Barbara, 20 anni, originaria del Ghana, il fisico esile e una massa di capelli, scalpita a bordo campo. Intercetta ogni pallone, poi con uno scambio veloce lo passa ai compagni e corre in avanti. E’ arrivata in Italia un anno fa a Lampedusa con una nave della Guardia costiera che ha intercettato in mare il gommone su cui viaggiava. Tre mesi li ha passati in un centro di detenzione in Libia, ma è un ricordo che rimanda indietro nella memoria e di cui non vuole parlare. “Sono forte come giocatrice, parliamo di questo – dice – Non voglio parlare di cose tristi. Giocavo anche in Ghana ma qui sento di poter migliorare, fare la calciatrice per me è un sogno bellissimo che si realizza”.

L’équipe femminile nasce dall’esperienza dei Liberi Nantes, una squadra di calcio formata per la prima volta undici anni fa da richiedenti asilo e rifugiati. Alcune delle ragazze vivono in strutture protette perché sono state vittime di violenza o tratta, altre sono ospitate in centri di accoglienza, sparsi in diverse zone del Lazio. Arrivano da diversi paesi, dalla Nigeria al Ghana, passando per il Maghreb e l’est Europa. Il progetto, che ha ricevuto il Best inclusive award della Commissione europea, ha preso il via grazia al “S(up)port Refugees Integration” (EAC-2017-0492). Ha il supporto dell’Alto commissariato Onu per i rifugiati e di una rete di organizzazioni, come Be free, Differenza donna e Lucha y siesta, che si occupano di violenza di genere. “Sorridono, esultano, si divertono, se si pensa a quello che hanno subito questo è il riconoscimento più bello – sottolinea Alberto Urbinati responsabile dei Liberi Nantes-. Ci dicono spesso che qui hanno trovato una famiglia.
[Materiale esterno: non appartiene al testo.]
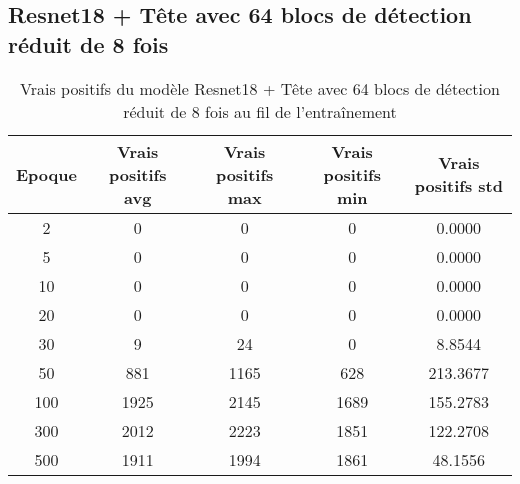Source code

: 
\clearpage
\subsection{Resnet18 + Tête avec 64 blocs de détection réduit de 8 fois}

\begin{table}[!ht]
    \caption{Vrais positifs du modèle Resnet18 + Tête avec 64 blocs de détection réduit de 8 fois au fil de l'entraînement}
    \label{tab:resnet18+head_64n_true_positive_reduced_8x_precision}
    \centering
    \begin{tabular}{ |c||c|c|c|c|  }
        \hline
        \rowcolor{gray!50}
        Epoque & Vrais positifs avg & Vrais positifs max & Vrais positifs min & Vrais positifs std\\
        \hline
        2 & 0 & 0 & 0 & 0.0000\\
        5 & 0 & 0 & 0 & 0.0000\\
        10 & 0 & 0 & 0 & 0.0000\\
        20 & 0 & 0 & 0 & 0.0000\\
        30 & 9 & 24 & 0 & 8.8544\\
        50 & 881 & 1165 & 628 & 213.3677\\
        100 & 1925 & 2145 & 1689 & 155.2783\\
        300 & 2012 & 2223 & 1851 & 122.2708\\
        500 & 1911 & 1994 & 1861 & 48.1556\\
        \hline
    \end{tabular}
\end{table}

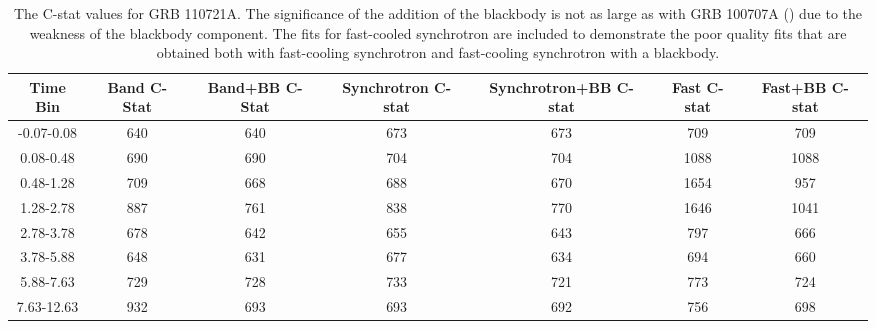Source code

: \begin{table}[h!]

\centering
\scriptsize
\begin{tabular}{c | c c c c c c}



Time Bin & Band C-Stat & Band+BB C-Stat & Synchrotron C-stat & Synchrotron+BB C-stat & Fast C-stat & Fast+BB C-stat \\ 

\hline \hline

-0.07-0.08 & 640 & 640 & 673 & 673 & 709 & 709 \\ 

0.08-0.48 & 690 & 690 & 704 & 704 & 1088 & 1088 \\ 

0.48-1.28 & 709 & 668 & 688 & 670 & 1654 & 957 \\ 

1.28-2.78 & 887 & 761 & 838 & 770 & 1646 & 1041 \\ 

2.78-3.78 & 678 & 642 & 655 & 643 & 797 & 666 \\ 

3.78-5.88 & 648 & 631 & 677 & 634 & 694 & 660 \\ 

5.88-7.63 & 729 & 728 & 733 & 721 & 773 & 724 \\ 

7.63-12.63 & 932 & 693 & 693 & 692 & 756 & 698 \\ 
\end{tabular}



\caption{The C-stat values for GRB 110721A. The significance of the addition of the blackbody is not as large as with GRB 100707A () due to the weakness of the blackbody component. The fits for fast-cooled synchrotron are included to demonstrate the poor quality fits that are obtained both with fast-cooling synchrotron and fast-cooling synchrotron with a blackbody.}

\label{tab:grb2c}

\end{table}


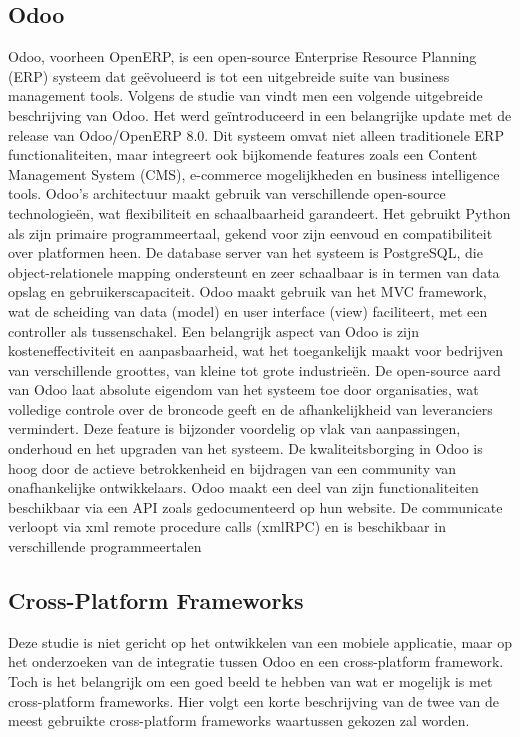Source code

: \subsection{Odoo}%
\label{subsec:odoo}
Odoo, voorheen OpenERP, is een open-source Enterprise Resource Planning (ERP) systeem dat geëvolueerd is tot een uitgebreide suite van business management tools.
Volgens de studie van \textcite{GaneshEtAl2016} vindt men een volgende uitgebreide beschrijving van Odoo.
Het werd geïntroduceerd in een belangrijke update met de release van Odoo/OpenERP 8.0.
Dit systeem omvat niet alleen traditionele ERP functionaliteiten, maar integreert ook bijkomende features zoals een Content Management System (CMS), e-commerce mogelijkheden en business intelligence tools.
\bigskip
Odoo's architectuur maakt gebruik van verschillende open-source technologieën, wat flexibiliteit en schaalbaarheid garandeert.
Het gebruikt Python als zijn primaire programmeertaal, gekend voor zijn eenvoud en compatibiliteit over platformen heen.
De database server van het systeem is PostgreSQL, die object-relationele mapping ondersteunt en zeer schaalbaar is in termen van data opslag en gebruikerscapaciteit.
Odoo maakt gebruik van het MVC framework, wat de scheiding van data (model) en user interface (view) faciliteert, met een controller als tussenschakel.
\bigskip
Een belangrijk aspect van Odoo is zijn kosteneffectiviteit en aanpasbaarheid, wat het toegankelijk maakt voor bedrijven van verschillende groottes, van kleine tot grote industrieën.
De open-source aard van Odoo laat absolute eigendom van het systeem toe door organisaties, wat volledige controle over de broncode geeft en de afhankelijkheid van leveranciers vermindert.
Deze feature is bijzonder voordelig op vlak van aanpassingen, onderhoud en het upgraden van het systeem.
De kwaliteitsborging in Odoo is hoog door de actieve betrokkenheid en bijdragen van een community van onafhankelijke ontwikkelaars.
\bigskip
Odoo maakt een deel van zijn functionaliteiten beschikbaar via een API zoals gedocumenteerd op hun website\cite{odooExternalApi}.
De communicate verloopt via xml remote procedure calls (xmlRPC) en is beschikbaar in verschillende programmeertalen\cite{xmlrpcWhatXMLRPC}

\subsection{Cross-Platform Frameworks}%
\label{subsec:cross-platform}
Deze studie is niet gericht op het ontwikkelen van een mobiele applicatie, maar op het onderzoeken van de integratie tussen Odoo en een cross-platform framework.
Toch is het belangrijk om een goed beeld te hebben van wat er mogelijk is met cross-platform frameworks.
Hier volgt een korte beschrijving van de twee van de meest gebruikte cross-platform frameworks waartussen gekozen zal worden.


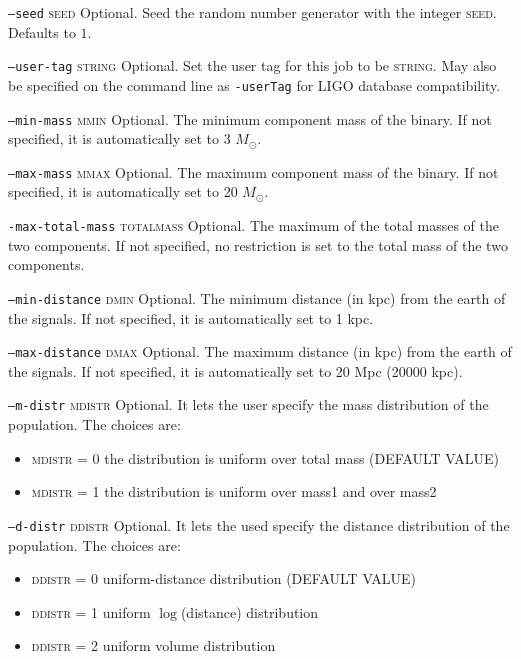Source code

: \begin{entry}
\begin{entry}
\item[\texttt{--seed} \textsc{seed}]
Optional. Seed the random number generator with the integer \textsc{seed}.
Defaults to $1$.

\item[\texttt{--user-tag} \textsc{string}] Optional. Set the user tag for this
job to be \textsc{string}. May also be specified on the command line as 
\texttt{-userTag} for LIGO database compatibility.

\item[\texttt{--min-mass} \textsc{mmin}] Optional. The minimum component 
mass of the binary. If not specified, it is automatically set to 3 
$M_\odot$.

\item[\texttt{--max-mass} \textsc{mmax}] Optional. The maximum component 
mass of the binary. If not specified, it is automatically set to 20 
$M_\odot$.

\item[\texttt{-max-total-mass} \textsc{totalmass}] Optional. The maximum of the total masses of the two components. If not specified, no restriction is set to the total mass of the two components. 

\item[\texttt{--min-distance} \textsc{dmin}] Optional. The minimum distance
(in kpc) from the earth of the signals. If not specified, it is automatically 
set to 1 kpc.

\item[\texttt{--max-distance} \textsc{dmax}] Optional. The maximum distance
(in kpc) from the earth of the signals. If not specified, it is automatically 
set to 20 Mpc (20000 kpc).

\item[\texttt{--m-distr} \textsc{mdistr}] Optional. It lets the user specify
the mass distribution of the population. The choices are:
 \begin{itemize} 
 \item \textsc{mdistr} = 0 the distribution is uniform over total mass
 (DEFAULT VALUE)
 \item \textsc{mdistr} = 1 the distribution is uniform over mass1 and
    over mass2
 \end{itemize}

\item[\texttt{--d-distr} \textsc{ddistr}] Optional. It lets the used
specify the distance distribution of the population. The choices are:
 \begin{itemize} 
 \item \textsc{ddistr} = 0 uniform-distance distribution
 (DEFAULT VALUE)
 \item \textsc{ddistr} = 1 uniform $\log$(distance) distribution
 \item \textsc{ddistr} = 2 uniform volume distribution
 \end{itemize}


\end{entry}
\end{entry}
In tante hanno anche ricominciato ad avere un rapporto col proprio corpo, martoriato, abusato, torturato in passato. E che oggi, invece, curano in una chiave di benessere. Per noi è un’emozione fortissima, anche l’immediatezza con cui giocando a calcio appaiono serene e tirano fuori il meglio di sè”.
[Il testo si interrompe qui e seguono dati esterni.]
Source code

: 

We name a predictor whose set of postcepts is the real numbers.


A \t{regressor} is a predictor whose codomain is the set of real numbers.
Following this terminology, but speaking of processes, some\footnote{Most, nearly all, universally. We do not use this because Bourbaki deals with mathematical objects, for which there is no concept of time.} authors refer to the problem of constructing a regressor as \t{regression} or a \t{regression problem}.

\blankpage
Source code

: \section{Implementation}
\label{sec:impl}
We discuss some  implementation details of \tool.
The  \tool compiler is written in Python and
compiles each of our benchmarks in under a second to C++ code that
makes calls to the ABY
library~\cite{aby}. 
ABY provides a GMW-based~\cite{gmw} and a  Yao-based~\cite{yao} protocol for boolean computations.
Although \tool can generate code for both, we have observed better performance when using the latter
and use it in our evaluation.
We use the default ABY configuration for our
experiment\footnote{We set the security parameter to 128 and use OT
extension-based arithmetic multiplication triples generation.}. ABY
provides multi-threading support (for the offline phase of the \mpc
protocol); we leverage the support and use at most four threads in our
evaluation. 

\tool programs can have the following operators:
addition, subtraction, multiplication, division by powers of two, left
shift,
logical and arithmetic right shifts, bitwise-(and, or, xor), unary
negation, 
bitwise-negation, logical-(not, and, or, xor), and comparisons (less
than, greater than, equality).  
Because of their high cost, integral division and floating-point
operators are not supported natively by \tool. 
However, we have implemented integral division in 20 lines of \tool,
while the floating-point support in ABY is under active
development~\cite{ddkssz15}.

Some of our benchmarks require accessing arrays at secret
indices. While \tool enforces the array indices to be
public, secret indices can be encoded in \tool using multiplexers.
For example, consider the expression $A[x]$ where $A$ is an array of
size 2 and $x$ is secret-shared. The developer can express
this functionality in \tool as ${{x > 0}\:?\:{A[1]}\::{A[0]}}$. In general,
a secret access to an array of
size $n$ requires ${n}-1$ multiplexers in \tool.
Ad allenare la squadra è Maria Iole Volpe. “E’ la mia prima esperienza con una squadra di rifugiate – racconta -. Ho sempre lavorato nello sport al femminile con squadre professioniste, questa volta ho accettato sotto forma di volontariato. Era una sfida, è nato tutto senza impegno ma poi sono stata coinvolta pienamente e ho scoperto un mondo bellissimo, che mi ha portato a rispolverare questa grande passione. Anche perché le ragazze per giocare fanno grandi sacrifici, c’è chi affronta anche due ore di viaggio per fare una partita”. In tante sono alla prima esperienza col pallone: “ci sono delle difficoltà a livello tecnico e anche comportamentale, per questo abbiamo lavorato molto sui valori che legano una squadra, sul rispetto, sulle regole ma anche su come superare i propri limiti, andare oltre l’ostacolo e fare sempre di più”spiega.
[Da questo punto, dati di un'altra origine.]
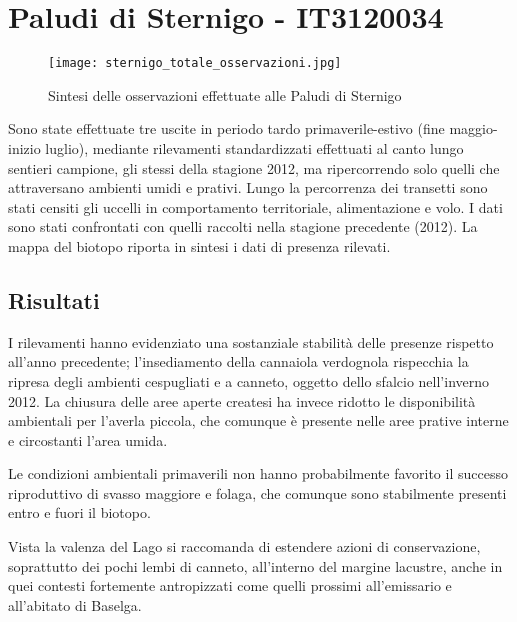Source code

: \documentclass[11pt,a4paper,twoside]{memoir}
\begin{document}
\newpage
\section{Paludi di Sternigo - IT3120034}
\vspace*{\fill}
\begin{figure}[H]
  \centering
  \texttt{[image: sternigo\_totale\_osservazioni.jpg]}
  \caption{Sintesi delle osservazioni effettuate alle Paludi di Sternigo}
\end{figure}\vspace*{\fill}

Sono state effettuate tre uscite in periodo tardo primaverile-estivo (fine maggio-inizio luglio), mediante rilevamenti standardizzati effettuati al canto lungo sentieri campione, gli stessi della stagione 2012, ma ripercorrendo solo quelli che attraversano ambienti umidi e prativi. Lungo la percorrenza dei transetti sono stati censiti gli uccelli in comportamento territoriale, alimentazione e volo. I dati sono stati confrontati con quelli raccolti nella stagione precedente (2012). La mappa del biotopo riporta in sintesi i dati di presenza rilevati.

\subsection{Risultati}

I rilevamenti hanno evidenziato una sostanziale stabilità delle presenze rispetto all’anno precedente; l’insediamento della cannaiola verdognola rispecchia la ripresa degli ambienti cespugliati e a canneto, oggetto dello sfalcio nell’inverno 2012. La chiusura delle aree aperte createsi ha invece ridotto le disponibilità ambientali per l’averla piccola, che comunque è presente nelle aree prative interne e circostanti l’area umida.

Le condizioni ambientali primaverili non hanno probabilmente favorito il successo riproduttivo di svasso maggiore e folaga, che comunque sono stabilmente presenti entro e fuori il biotopo.

Vista la valenza del Lago si raccomanda di estendere azioni di conservazione, soprattutto dei pochi lembi di canneto, all’interno del margine lacustre, anche in quei contesti fortemente antropizzati come quelli prossimi all’emissario e all’abitato di Baselga.
\end{document}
E più c’è il divertimento: “ho sempre detto alle ragazze che una volta in campo dovevano mettere da parte le loro storie, ho lavorato perché lasciassero tutto fuori e godessero del gioco. – aggiunge Volpe -. Insieme a me c’è un team di persone che le coccola, io sono la più severa. Di certo non abbiamo guardato a loro con compassione o pietismo ma considerandole delle giocatrici. Per questo la squadra è cresciuta tantissimo. E contiamo di crescere ancora”.